• **PROMPT**: Look through the data below for the line with "また、個人の副業では、Flu", and transcribe it exactly together with each line after it up to and including the line with "こちらの案件は入社して初めて". Give nothing else.

Saved entries:
----------

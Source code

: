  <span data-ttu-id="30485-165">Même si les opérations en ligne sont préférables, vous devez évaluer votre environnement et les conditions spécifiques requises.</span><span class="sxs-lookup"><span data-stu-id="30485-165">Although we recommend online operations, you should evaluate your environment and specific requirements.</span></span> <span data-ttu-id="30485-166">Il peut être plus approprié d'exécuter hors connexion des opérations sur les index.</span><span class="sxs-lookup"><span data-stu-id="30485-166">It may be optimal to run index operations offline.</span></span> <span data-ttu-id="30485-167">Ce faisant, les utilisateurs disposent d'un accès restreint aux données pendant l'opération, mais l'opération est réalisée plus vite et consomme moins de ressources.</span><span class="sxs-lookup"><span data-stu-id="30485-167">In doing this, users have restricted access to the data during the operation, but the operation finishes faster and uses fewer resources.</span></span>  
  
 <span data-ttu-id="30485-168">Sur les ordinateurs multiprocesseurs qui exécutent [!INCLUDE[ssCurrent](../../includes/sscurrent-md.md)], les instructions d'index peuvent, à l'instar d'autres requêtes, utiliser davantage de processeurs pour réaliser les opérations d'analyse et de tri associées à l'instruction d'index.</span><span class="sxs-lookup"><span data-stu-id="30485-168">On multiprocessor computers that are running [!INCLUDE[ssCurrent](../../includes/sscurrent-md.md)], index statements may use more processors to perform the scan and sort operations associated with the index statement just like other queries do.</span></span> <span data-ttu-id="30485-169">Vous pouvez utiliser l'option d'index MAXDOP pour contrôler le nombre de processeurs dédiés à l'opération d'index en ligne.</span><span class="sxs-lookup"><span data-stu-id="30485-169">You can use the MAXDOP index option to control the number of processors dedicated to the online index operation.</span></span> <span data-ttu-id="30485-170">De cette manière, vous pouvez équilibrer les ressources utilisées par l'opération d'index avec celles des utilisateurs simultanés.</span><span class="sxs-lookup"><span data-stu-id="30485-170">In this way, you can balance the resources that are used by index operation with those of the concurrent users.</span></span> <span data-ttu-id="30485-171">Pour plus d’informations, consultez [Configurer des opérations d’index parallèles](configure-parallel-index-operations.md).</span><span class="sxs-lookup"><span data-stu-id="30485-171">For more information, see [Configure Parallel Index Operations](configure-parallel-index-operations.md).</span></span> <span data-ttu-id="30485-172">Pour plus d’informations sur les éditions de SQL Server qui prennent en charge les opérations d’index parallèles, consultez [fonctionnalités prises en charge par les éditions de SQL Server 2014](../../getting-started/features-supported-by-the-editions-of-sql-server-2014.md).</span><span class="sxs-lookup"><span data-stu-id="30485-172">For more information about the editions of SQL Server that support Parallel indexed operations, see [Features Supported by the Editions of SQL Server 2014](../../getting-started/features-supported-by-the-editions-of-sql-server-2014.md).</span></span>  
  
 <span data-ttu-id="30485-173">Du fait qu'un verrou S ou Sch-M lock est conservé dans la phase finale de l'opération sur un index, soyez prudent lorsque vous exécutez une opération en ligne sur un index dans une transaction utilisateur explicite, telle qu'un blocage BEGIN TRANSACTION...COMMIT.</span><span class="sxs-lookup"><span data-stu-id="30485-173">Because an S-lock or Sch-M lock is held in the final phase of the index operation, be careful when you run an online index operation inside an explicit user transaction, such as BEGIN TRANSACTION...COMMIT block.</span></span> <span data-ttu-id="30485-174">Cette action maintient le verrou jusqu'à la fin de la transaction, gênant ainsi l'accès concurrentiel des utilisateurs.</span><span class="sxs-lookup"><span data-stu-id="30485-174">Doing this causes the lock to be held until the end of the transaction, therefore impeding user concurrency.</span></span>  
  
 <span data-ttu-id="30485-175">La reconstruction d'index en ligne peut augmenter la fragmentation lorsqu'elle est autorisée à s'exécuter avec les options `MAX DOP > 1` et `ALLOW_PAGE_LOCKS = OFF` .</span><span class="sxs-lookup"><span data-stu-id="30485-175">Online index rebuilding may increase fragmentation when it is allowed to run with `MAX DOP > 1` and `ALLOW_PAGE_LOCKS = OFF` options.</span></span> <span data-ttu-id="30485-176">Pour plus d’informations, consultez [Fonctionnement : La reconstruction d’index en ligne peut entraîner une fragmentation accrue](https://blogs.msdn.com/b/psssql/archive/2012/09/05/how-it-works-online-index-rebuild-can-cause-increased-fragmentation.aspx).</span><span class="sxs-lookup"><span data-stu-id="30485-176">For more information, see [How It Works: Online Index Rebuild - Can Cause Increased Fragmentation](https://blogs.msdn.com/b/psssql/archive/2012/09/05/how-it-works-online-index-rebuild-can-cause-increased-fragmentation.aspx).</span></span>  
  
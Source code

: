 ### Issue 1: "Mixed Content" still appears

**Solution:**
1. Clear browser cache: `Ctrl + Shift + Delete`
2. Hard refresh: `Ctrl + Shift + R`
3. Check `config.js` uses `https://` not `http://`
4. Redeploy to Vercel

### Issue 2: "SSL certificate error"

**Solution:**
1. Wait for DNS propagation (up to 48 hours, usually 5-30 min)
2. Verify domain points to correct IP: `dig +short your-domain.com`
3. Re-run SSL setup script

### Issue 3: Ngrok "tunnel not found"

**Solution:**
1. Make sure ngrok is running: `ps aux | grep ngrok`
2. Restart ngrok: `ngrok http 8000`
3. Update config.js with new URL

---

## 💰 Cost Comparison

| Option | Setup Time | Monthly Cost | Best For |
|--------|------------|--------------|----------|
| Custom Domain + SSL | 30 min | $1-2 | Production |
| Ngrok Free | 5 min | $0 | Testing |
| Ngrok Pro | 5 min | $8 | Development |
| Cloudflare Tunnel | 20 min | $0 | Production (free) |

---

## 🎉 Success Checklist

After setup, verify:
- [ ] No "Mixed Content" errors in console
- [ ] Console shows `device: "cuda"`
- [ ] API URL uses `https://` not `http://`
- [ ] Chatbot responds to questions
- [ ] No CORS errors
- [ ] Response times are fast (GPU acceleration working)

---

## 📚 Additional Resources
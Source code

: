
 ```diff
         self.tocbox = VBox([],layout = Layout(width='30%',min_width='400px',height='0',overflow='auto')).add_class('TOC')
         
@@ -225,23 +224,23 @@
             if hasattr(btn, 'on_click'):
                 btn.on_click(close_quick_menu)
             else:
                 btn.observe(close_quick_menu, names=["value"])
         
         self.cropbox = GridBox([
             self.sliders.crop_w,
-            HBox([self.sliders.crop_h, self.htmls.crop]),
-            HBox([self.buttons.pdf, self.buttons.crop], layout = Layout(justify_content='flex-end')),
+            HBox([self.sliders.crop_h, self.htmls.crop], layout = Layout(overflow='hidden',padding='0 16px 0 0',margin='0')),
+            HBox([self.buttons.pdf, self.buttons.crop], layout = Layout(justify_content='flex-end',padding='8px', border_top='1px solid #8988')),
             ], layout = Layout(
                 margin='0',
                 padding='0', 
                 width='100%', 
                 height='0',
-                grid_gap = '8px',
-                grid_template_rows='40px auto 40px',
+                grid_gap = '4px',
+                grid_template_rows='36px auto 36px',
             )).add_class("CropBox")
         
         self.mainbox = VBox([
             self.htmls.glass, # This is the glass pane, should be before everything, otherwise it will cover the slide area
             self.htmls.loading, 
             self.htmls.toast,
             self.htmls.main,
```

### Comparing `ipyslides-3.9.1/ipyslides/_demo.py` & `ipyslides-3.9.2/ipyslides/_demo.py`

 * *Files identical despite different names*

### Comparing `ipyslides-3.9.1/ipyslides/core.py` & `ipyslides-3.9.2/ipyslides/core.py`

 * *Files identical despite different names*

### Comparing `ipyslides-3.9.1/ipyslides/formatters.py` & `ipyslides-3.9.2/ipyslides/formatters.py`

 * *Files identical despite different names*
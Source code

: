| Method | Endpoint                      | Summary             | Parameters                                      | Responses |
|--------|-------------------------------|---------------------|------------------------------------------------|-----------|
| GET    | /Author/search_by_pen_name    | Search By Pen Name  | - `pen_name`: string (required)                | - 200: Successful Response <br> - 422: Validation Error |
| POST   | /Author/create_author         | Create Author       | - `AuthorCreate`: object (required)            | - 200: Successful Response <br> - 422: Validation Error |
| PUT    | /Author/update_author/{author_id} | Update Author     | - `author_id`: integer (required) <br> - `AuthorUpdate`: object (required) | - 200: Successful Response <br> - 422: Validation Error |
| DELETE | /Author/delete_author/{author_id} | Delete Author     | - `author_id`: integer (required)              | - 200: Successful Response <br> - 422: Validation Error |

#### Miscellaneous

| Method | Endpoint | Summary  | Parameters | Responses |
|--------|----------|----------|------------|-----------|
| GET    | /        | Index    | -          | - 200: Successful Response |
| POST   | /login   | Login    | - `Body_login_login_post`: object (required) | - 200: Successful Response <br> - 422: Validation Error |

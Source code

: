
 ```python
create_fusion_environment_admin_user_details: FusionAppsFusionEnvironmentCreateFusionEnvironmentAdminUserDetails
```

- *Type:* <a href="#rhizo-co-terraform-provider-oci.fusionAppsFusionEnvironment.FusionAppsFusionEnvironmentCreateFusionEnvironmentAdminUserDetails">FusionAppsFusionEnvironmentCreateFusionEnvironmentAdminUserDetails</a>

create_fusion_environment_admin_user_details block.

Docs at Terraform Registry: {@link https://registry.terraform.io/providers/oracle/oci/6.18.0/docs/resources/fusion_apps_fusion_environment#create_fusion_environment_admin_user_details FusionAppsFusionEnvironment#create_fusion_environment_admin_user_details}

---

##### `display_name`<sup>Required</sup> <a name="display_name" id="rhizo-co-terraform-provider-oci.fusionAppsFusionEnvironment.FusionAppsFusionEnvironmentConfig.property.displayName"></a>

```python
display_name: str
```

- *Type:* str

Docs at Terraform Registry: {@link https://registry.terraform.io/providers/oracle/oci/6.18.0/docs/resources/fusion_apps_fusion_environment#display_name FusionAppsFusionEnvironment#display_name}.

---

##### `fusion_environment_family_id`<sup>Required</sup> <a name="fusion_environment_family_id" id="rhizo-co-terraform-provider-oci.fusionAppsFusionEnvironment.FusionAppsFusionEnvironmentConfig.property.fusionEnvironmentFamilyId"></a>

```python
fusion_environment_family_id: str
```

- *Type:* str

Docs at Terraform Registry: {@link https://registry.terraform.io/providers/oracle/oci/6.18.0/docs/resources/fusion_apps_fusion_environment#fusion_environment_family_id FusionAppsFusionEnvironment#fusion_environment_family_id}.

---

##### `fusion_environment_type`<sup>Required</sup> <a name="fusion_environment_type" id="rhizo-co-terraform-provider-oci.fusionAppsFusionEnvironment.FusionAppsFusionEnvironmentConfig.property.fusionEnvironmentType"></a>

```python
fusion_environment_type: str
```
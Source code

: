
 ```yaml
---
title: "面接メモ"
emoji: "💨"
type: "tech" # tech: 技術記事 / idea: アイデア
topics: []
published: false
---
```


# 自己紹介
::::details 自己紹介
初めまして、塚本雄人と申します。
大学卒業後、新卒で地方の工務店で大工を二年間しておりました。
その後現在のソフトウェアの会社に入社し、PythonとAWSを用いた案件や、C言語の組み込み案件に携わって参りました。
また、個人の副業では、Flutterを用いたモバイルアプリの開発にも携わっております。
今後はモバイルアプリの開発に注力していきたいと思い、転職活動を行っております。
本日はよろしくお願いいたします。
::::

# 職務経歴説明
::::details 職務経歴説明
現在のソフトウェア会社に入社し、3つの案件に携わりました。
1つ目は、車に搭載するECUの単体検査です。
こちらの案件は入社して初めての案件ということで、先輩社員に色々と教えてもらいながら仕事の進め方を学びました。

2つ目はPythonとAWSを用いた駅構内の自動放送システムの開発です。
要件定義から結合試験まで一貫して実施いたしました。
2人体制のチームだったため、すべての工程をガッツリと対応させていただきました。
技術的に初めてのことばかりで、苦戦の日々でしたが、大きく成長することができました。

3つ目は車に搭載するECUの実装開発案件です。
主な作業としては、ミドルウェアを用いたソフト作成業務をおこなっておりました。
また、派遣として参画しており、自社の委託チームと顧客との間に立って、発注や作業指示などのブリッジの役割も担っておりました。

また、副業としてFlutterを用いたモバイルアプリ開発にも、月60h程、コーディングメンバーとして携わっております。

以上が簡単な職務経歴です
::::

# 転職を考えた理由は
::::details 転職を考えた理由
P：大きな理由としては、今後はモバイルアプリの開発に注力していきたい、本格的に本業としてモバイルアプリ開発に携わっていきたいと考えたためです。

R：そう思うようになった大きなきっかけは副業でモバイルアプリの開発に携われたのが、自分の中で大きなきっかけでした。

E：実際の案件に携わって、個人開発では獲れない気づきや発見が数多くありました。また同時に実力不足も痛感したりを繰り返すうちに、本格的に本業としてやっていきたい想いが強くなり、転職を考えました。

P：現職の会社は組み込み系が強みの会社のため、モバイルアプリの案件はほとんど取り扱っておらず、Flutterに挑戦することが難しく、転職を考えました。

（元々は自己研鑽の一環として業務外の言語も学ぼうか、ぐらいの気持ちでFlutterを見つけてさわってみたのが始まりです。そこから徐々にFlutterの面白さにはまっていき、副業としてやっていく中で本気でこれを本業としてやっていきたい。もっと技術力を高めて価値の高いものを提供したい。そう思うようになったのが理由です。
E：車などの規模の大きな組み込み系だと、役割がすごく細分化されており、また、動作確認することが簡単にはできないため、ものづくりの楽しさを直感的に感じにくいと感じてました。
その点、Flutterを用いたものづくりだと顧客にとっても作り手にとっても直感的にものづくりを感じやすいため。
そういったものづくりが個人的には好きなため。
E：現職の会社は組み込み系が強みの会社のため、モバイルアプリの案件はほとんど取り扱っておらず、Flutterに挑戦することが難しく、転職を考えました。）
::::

----------

• **EXERCISE SOLUTION**:
また、個人の副業では、Flutterを用いたモバイルアプリの開発にも携わっております。
今後はモバイルアプリの開発に注力していきたいと思い、転職活動を行っております。
本日はよろしくお願いいたします。
::::

# 職務経歴説明
::::details 職務経歴説明
現在のソフトウェア会社に入社し、3つの案件に携わりました。
1つ目は、車に搭載するECUの単体検査です。
こちらの案件は入社して初めての案件ということで、先輩社員に色々と教えてもらいながら仕事の進め方を学びました。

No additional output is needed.